── Supplied material ──

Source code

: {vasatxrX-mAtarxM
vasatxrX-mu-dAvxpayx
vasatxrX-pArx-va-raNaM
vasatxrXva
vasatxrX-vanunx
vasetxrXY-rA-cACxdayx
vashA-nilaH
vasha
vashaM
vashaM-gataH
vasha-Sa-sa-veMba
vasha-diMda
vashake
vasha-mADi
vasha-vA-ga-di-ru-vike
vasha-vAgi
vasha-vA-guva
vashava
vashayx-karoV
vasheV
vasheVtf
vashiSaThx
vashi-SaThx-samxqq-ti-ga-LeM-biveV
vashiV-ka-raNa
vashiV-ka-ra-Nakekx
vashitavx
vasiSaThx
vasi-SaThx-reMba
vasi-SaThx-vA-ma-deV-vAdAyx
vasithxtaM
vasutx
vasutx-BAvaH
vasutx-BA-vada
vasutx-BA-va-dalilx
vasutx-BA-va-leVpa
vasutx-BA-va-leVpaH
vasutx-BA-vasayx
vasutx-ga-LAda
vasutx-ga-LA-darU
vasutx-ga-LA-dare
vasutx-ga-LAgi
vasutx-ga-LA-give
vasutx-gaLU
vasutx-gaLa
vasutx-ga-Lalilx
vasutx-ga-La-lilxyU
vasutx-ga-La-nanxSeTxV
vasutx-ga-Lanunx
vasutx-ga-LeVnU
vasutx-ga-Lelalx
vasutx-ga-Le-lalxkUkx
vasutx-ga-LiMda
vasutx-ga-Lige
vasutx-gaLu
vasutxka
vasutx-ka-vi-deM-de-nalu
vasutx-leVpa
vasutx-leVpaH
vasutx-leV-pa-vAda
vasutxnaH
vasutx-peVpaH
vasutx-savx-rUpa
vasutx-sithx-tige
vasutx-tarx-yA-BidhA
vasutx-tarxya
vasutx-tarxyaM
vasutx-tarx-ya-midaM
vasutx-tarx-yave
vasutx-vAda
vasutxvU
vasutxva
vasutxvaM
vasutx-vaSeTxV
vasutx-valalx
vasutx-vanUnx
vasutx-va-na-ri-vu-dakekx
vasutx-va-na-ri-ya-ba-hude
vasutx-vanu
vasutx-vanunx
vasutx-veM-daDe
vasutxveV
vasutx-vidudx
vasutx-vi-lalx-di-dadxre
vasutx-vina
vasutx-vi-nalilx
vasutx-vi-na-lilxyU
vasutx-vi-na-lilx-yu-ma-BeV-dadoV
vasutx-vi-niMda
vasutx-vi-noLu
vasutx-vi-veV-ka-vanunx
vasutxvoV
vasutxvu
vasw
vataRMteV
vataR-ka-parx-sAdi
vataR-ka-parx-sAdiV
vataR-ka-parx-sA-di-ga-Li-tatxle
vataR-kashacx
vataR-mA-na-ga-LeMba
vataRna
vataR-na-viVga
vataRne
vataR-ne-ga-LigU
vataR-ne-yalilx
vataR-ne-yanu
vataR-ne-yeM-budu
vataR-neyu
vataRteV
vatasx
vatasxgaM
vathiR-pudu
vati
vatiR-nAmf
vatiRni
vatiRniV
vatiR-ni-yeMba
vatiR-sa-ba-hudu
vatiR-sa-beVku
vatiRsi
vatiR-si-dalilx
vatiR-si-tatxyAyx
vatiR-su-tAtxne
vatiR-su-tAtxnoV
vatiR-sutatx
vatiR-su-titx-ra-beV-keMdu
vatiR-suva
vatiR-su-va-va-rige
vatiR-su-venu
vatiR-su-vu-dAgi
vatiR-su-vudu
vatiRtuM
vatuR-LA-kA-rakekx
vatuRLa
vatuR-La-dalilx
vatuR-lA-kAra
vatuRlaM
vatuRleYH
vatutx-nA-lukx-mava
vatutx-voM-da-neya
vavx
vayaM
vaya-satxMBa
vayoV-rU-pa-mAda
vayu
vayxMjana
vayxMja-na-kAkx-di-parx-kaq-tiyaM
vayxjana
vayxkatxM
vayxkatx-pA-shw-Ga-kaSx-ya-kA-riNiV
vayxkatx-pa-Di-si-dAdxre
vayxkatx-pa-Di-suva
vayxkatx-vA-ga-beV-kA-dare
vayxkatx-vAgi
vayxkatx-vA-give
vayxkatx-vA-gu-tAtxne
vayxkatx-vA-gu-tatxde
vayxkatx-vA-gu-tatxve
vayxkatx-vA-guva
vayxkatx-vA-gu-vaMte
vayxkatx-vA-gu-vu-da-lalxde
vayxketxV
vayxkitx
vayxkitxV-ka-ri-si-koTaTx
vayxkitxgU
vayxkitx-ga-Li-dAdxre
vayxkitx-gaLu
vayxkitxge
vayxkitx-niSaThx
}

───

- **What you are asked to do**
Retype the records in full. Keep every line identical to the original.

- **Solution to this problem**
Source code

: {vasatxrX-mAtarxM
vasatxrX-mu-dAvxpayx
vasatxrX-pArx-va-raNaM
vasatxrXva
vasatxrX-vanunx
vasetxrXY-rA-cACxdayx
vashA-nilaH
vasha
vashaM
vashaM-gataH
vasha-Sa-sa-veMba
vasha-diMda
vashake
vasha-mADi
vasha-vA-ga-di-ru-vike
vasha-vAgi
vasha-vA-guva
vashava
vashayx-karoV
vasheV
vasheVtf
vashiSaThx
vashi-SaThx-samxqq-ti-ga-LeM-biveV
vashiV-ka-raNa
vashiV-ka-ra-Nakekx
vashitavx
vasiSaThx
vasi-SaThx-reMba
vasi-SaThx-vA-ma-deV-vAdAyx
vasithxtaM
vasutx
vasutx-BAvaH
vasutx-BA-vada
vasutx-BA-va-dalilx
vasutx-BA-va-leVpa
vasutx-BA-va-leVpaH
vasutx-BA-vasayx
vasutx-ga-LAda
vasutx-ga-LA-darU
vasutx-ga-LA-dare
vasutx-ga-LAgi
vasutx-ga-LA-give
vasutx-gaLU
vasutx-gaLa
vasutx-ga-Lalilx
vasutx-ga-La-lilxyU
vasutx-ga-La-nanxSeTxV
vasutx-ga-Lanunx
vasutx-ga-LeVnU
vasutx-ga-Lelalx
vasutx-ga-Le-lalxkUkx
vasutx-ga-LiMda
vasutx-ga-Lige
vasutx-gaLu
vasutxka
vasutx-ka-vi-deM-de-nalu
vasutx-leVpa
vasutx-leVpaH
vasutx-leV-pa-vAda
vasutxnaH
vasutx-peVpaH
vasutx-savx-rUpa
vasutx-sithx-tige
vasutx-tarx-yA-BidhA
vasutx-tarxya
vasutx-tarxyaM
vasutx-tarx-ya-midaM
vasutx-tarx-yave
vasutx-vAda
vasutxvU
vasutxva
vasutxvaM
vasutx-vaSeTxV
vasutx-valalx
vasutx-vanUnx
vasutx-va-na-ri-vu-dakekx
vasutx-va-na-ri-ya-ba-hude
vasutx-vanu
vasutx-vanunx
vasutx-veM-daDe
vasutxveV
vasutx-vidudx
vasutx-vi-lalx-di-dadxre
vasutx-vina
vasutx-vi-nalilx
vasutx-vi-na-lilxyU
vasutx-vi-na-lilx-yu-ma-BeV-dadoV
vasutx-vi-niMda
vasutx-vi-noLu
vasutx-vi-veV-ka-vanunx
vasutxvoV
vasutxvu
vasw
vataRMteV
vataR-ka-parx-sAdi
vataR-ka-parx-sAdiV
vataR-ka-parx-sA-di-ga-Li-tatxle
vataR-kashacx
vataR-mA-na-ga-LeMba
vataRna
vataR-na-viVga
vataRne
vataR-ne-ga-LigU
vataR-ne-yalilx
vataR-ne-yanu
vataR-ne-yeM-budu
vataR-neyu
vataRteV
vatasx
vatasxgaM
vathiR-pudu
vati
vatiR-nAmf
vatiRni
vatiRniV
vatiR-ni-yeMba
vatiR-sa-ba-hudu
vatiR-sa-beVku
vatiRsi
vatiR-si-dalilx
vatiR-si-tatxyAyx
vatiR-su-tAtxne
vatiR-su-tAtxnoV
vatiR-sutatx
vatiR-su-titx-ra-beV-keMdu
vatiR-suva
vatiR-su-va-va-rige
vatiR-su-venu
vatiR-su-vu-dAgi
vatiR-su-vudu
vatiRtuM
vatuR-LA-kA-rakekx
vatuRLa
vatuR-La-dalilx
vatuR-lA-kAra
vatuRlaM
vatuRleYH
vatutx-nA-lukx-mava
vatutx-voM-da-neya
vavx
vayaM
vaya-satxMBa
vayoV-rU-pa-mAda
vayu
vayxMjana
vayxMja-na-kAkx-di-parx-kaq-tiyaM
vayxjana
vayxkatxM
vayxkatx-pA-shw-Ga-kaSx-ya-kA-riNiV
vayxkatx-pa-Di-si-dAdxre
vayxkatx-pa-Di-suva
vayxkatx-vA-ga-beV-kA-dare
vayxkatx-vAgi
vayxkatx-vA-give
vayxkatx-vA-gu-tAtxne
vayxkatx-vA-gu-tatxde
vayxkatx-vA-gu-tatxve
vayxkatx-vA-guva
vayxkatx-vA-gu-vaMte
vayxkatx-vA-gu-vu-da-lalxde
vayxketxV
vayxkitx
vayxkitxV-ka-ri-si-koTaTx
vayxkitxgU
vayxkitx-ga-Li-dAdxre
vayxkitx-gaLu
vayxkitxge
vayxkitx-niSaThx
}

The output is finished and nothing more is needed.